A barrel link and internal extractor—not a cam block or coil-spring-powered external extractor—are used for many of the same reasons. And the skeletonized, low-mass hammer looks great and is as functional as the old knurled spur.
As you might have guessed, the pioneers of investment casting used a few castings. The frame is cast from Ruger-proprietary 415 stainless steel. The custom pistolsmiths and purists are probably now throwing this issue of Guns & Ammo across the room, but the plain and simple truth is that cast parts, including frames, work fine.
Heck, aluminum-framed 1911s have been around for years (most of my pistols have plastic molded frames). Ruger’s in-house investment-casting division, Pine Tree Castings, has been making 1911 frames for other companies for decades, and some of those companies build very high-end competition pistols that handle tens of thousands of rounds each year without issue.
“The 1911 is not an easy pistol to build,” Gurney says. “Many of the custom houses make their parts slightly oversize and then hand fit them, but that’s expensive. Many people can’t spend that much money, so our charge was to make an affordable, good-fitting and -feeling, accurate pistol that people are proud to own. Cast frames allow us to do that.”
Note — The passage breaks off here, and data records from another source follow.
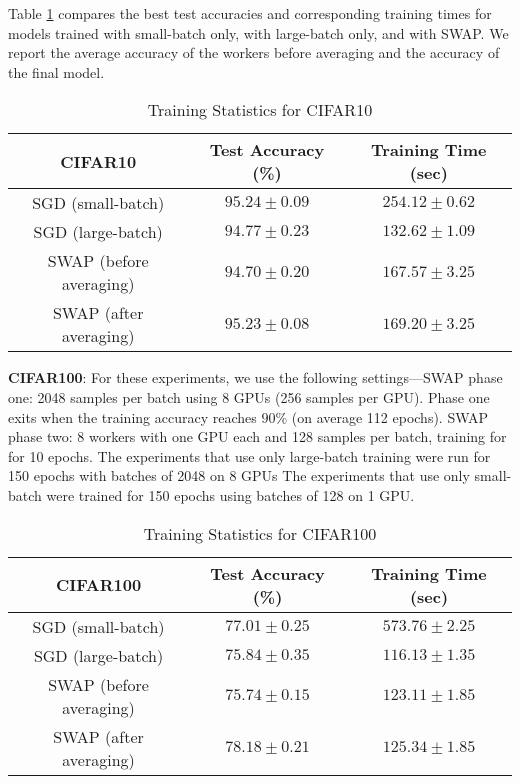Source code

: \documentclass{article} %
\begin{document}
Table \ref{table:cifar10} compares the best test accuracies and corresponding
training times for models trained with small-batch only, with large-batch only,
and with SWAP. We report the average accuracy of the workers before averaging
and the accuracy of the final model. 

\begin{table}[h] \centering \begin{tabular}{ccc} \multicolumn{1}{c}{\bf
		CIFAR10}  &\multicolumn{1}{c}{\bf Test Accuracy (\%)} &
		\multicolumn{1}{c}{\bf Training Time (sec)}\\
 \hline SGD (small-batch) & $95.24 \pm 0.09$ & $254.12 \pm 0.62$ \\ SGD
 (large-batch) & $94.77 \pm 0.23$ & $132.62 \pm 1.09$ \\ SWAP (before
 averaging) & $94.70 \pm 0.20$ & $167.57 \pm 3.25$ \\ SWAP (after averaging) &
 $95.23 \pm 0.08$ & $169.20 \pm 3.25$ \\ \hline \end{tabular} \caption{Training
 Statistics for CIFAR10} \label{table:cifar10} 
\vspace{-0.1in}
 \end{table}

\textbf{CIFAR100}: For these experiments, we use the following settings---SWAP
phase one: 2048 samples per batch using 8 GPUs (256 samples per GPU). Phase one
exits when the training accuracy reaches $90\%$ (on average 112 epochs).  SWAP
phase two: 8 workers with one GPU each and 128 samples per batch, training for for
10 epochs. The experiments that use only large-batch training were run for 150
epochs with batches of 2048 on 8 GPUs 
The experiments that use only small-batch were trained for 150 epochs using batches of 128 on 1 GPU.

\begin{table}[h] \centering \begin{tabular}{ccc} \multicolumn{1}{c}{\bf
		CIFAR100}  &\multicolumn{1}{c}{\bf Test Accuracy (\%)} &
		\multicolumn{1}{c}{\bf Training Time (sec)}\\ \hline SGD
		(small-batch) & $77.01 \pm 0.25$ & $573.76 \pm 2.25$ \\ SGD
		(large-batch) & $75.84 \pm 0.35$ & $116.13 \pm 1.35$ \\ SWAP
		(before averaging) & $75.74 \pm 0.15$ & $123.11 \pm 1.85$ \\
		SWAP (after averaging) & $78.18 \pm 0.21$ & $125.34 \pm 1.85$
		\\ \hline \end{tabular} \caption{Training Statistics for
	CIFAR100} \label{table:cifar100} 
\vspace{-0.1in}
	\end{table}
\end{document}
In fact, nearly every part in the pistol is a casting, or metal injection molded, except the slide, which is machined from 416 stainless steel. Why not cast the slide?
“A 1911 slide lacks the complex geometry that is present, for example, in a P-Series pistol and doesn’t allow the cost benefits of an investment casting to shine,” Gurney says. “In the end, it came down to cost. We can machine a slide from bar stock less expensively than we can make it from a casting.”
Barrels are made in-house, and though Ruger is big on hammer forging, the integral feed ramp of the 1911 required too large a forging blank to allow that process. Instead, the 410 stainless steel barrels are broached. Both the frame and feed ramp are given a mirror polish to improve reliability with various bullet profiles.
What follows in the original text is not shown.